ROANOKE TIMES

                         Roanoke Times
                 Copyright (c) 1995, Landmark Communications, Inc.

DATE: MONDAY, July 11, 1994                   TAG: 9407140051
SECTION: EXTRA                    PAGE: 1   EDITION: METRO 
SOURCE: Ben Beagle
DATELINE:                                 LENGTH: Medium


YOU WON'T SEE ME GETTING SECTIONAL ABOUT GETTYSBURG

Some serious Americans are concerned that the recent prolonged showing of "Gettysburg" on television will increase sectional rivalry in this country.

I can say this isn't the case with old yours truly here. I had a New Jersey roommate in college, and he is a great American.

It drove me crazy when he said words like "fawn" and "lawn," but he became a little edgy when I said thing like "house" and "mouse."

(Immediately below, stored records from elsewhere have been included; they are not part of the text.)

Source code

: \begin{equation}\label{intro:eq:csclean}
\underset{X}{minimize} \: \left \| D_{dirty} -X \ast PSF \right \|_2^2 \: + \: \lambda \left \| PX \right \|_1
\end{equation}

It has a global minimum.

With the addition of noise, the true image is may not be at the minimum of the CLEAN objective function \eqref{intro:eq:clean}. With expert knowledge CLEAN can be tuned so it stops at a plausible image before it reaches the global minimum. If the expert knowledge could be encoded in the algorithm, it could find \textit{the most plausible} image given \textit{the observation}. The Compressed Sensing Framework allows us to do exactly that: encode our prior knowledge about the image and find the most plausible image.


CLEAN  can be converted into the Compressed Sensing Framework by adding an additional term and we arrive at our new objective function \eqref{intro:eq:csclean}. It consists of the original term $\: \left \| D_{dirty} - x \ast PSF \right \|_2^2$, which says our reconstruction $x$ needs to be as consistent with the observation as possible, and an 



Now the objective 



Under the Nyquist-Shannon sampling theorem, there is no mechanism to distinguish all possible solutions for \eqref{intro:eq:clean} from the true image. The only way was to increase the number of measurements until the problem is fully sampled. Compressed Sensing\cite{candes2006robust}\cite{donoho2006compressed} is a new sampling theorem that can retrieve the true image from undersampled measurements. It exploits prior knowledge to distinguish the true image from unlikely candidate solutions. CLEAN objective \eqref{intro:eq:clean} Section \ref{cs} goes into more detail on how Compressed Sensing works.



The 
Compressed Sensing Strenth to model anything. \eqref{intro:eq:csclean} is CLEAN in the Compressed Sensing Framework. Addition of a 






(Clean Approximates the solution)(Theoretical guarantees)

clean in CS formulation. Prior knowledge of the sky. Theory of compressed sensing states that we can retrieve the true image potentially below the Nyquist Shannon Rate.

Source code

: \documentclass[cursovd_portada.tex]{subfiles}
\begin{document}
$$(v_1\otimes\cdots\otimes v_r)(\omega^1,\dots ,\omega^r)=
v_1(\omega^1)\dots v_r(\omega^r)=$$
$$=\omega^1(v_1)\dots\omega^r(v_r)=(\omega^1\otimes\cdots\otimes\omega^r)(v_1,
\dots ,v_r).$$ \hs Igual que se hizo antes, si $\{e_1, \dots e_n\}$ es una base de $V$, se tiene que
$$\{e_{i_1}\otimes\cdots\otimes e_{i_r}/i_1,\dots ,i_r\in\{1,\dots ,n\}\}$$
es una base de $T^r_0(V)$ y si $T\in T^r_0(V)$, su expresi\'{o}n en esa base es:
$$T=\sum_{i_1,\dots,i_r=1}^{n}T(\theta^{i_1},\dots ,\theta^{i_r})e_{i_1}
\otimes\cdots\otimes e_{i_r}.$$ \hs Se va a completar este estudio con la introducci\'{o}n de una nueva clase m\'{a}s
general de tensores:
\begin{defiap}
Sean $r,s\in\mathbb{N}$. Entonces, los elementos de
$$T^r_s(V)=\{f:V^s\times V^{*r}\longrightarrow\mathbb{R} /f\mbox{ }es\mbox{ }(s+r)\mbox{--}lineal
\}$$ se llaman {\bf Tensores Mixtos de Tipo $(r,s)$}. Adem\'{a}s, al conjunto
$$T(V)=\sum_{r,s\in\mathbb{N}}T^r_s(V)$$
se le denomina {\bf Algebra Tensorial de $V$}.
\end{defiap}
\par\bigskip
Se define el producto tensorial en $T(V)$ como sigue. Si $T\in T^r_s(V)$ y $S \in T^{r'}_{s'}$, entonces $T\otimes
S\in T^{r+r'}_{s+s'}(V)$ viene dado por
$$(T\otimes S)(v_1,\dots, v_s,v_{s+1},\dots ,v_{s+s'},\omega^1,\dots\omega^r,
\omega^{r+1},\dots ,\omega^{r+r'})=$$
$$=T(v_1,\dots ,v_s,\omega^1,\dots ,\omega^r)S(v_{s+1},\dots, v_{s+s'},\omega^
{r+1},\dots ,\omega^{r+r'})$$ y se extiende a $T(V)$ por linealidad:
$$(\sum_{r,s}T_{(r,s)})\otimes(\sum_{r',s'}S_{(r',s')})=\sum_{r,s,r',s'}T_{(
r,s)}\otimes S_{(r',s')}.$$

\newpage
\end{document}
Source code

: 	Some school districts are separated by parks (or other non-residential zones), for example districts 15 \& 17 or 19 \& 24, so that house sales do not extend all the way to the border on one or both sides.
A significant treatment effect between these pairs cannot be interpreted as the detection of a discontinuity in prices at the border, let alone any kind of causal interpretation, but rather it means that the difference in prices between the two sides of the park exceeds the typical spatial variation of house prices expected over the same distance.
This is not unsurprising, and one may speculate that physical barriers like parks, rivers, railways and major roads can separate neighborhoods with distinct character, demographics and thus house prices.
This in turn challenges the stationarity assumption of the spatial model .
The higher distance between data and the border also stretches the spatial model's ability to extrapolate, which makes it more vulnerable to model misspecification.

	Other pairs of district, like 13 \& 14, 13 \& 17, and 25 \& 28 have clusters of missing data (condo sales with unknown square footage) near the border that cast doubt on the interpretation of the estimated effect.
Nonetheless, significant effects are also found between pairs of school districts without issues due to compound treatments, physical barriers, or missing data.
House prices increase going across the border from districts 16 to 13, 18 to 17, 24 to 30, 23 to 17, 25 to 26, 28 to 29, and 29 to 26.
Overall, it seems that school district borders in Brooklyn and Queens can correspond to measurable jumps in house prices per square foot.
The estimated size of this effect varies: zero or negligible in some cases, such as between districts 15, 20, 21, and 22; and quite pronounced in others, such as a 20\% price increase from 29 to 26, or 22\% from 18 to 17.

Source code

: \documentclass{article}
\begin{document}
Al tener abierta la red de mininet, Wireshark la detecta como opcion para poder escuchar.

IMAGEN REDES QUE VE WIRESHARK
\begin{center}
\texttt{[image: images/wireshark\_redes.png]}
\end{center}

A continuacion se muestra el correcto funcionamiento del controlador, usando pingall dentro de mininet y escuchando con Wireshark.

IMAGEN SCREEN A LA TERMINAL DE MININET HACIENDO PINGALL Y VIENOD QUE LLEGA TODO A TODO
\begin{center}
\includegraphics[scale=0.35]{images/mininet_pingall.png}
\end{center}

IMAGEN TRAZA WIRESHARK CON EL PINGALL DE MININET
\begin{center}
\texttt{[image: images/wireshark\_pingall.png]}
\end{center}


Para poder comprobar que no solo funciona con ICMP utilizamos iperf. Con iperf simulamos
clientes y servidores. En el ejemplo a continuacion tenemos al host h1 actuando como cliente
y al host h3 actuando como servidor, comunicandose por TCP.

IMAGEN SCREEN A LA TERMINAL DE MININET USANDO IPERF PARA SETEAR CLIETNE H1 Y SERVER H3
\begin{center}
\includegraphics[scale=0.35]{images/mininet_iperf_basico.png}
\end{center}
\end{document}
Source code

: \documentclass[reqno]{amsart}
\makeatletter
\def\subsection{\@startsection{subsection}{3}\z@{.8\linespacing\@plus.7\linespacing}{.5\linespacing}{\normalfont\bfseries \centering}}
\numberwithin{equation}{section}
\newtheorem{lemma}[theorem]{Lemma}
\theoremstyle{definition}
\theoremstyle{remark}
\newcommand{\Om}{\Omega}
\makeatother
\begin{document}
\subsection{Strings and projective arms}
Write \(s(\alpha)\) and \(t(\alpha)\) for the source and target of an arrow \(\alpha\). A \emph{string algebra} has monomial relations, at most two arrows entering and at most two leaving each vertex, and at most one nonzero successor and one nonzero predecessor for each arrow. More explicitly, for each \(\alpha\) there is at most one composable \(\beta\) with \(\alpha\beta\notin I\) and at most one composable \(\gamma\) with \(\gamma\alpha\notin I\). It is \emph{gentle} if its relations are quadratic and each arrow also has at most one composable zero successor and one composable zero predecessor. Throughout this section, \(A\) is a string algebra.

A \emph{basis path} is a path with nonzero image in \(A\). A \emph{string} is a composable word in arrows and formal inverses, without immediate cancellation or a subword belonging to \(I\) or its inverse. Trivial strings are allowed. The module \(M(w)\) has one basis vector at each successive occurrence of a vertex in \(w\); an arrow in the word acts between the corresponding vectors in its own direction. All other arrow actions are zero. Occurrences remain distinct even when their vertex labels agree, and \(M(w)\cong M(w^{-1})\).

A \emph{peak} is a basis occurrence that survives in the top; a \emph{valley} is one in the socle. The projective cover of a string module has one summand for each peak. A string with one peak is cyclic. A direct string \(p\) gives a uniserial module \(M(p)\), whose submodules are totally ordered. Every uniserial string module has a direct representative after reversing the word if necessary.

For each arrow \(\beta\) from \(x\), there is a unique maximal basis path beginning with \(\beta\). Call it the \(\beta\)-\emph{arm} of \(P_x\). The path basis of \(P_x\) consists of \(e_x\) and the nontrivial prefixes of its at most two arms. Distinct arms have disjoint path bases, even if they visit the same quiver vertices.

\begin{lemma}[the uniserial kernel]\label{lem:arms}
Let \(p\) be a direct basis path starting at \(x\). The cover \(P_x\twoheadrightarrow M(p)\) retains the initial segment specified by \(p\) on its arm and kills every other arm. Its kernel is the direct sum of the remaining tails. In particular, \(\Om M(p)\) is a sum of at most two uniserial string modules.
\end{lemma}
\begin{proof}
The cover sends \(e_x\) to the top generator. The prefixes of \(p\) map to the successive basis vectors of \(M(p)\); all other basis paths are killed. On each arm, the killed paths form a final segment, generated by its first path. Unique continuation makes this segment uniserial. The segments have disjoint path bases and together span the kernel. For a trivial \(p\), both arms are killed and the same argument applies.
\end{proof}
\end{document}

No, sir, boys. I'm a well-rounded, literate, intelligent, somewhat debonair and gracious Southerner who knows that such feelings are not a proper practice for ladies and gentlemen.

One of my best friends in the practice of journalism is a nice kid from Maine. I never held what the 20th Maine did at Little Roundtop against him.

I may have used some mildly indecent language when we discussed the behavior of these brave boys in blue, but it was all in honest fun.

I don't think, however, that there was anybody in the 20th Maine or the entire Army of the Potomac who could have matched what Lewis Armistead said to his brigade before Pickett's Charge: "For your lands. For your homes. For your sweethearts. For your wives. For Virginia."

I'm not being sectional when I say that most Northerners didn't talk like that.

I believe that had my roommate commanded a New Jersey brigade, he might have watched the dress-parade Confederate advance on Cemetery Ridge and said something like: "Geezo, wheezo, guys. Here they come."

This is not very eloquent, but it would have been a fairly accurate description of what was going on.

As I said, I have become incredibly urbane and sophisticated, and I didn't tear up but once. That was when George Pickett reported to Robert Edward Lee that his division was gone.

I admit that I did sob a little at the length of the commercials separating us from the action on the field. It just seemed that the entire Battle of Gettysburg took less time than the ad spots.

Incidentally, Americans from all over the country should join each other in happiness that nobody in the advertising business wrote any commercials based on the battle. You know, Gen. Lee would have been better off if he had had a certain telephone service.

No. The Union stills stands rock-bottomed and four-square, but I'd kind of like to know what would have happened if the 20th Maine had been AWOL at Gettysburg.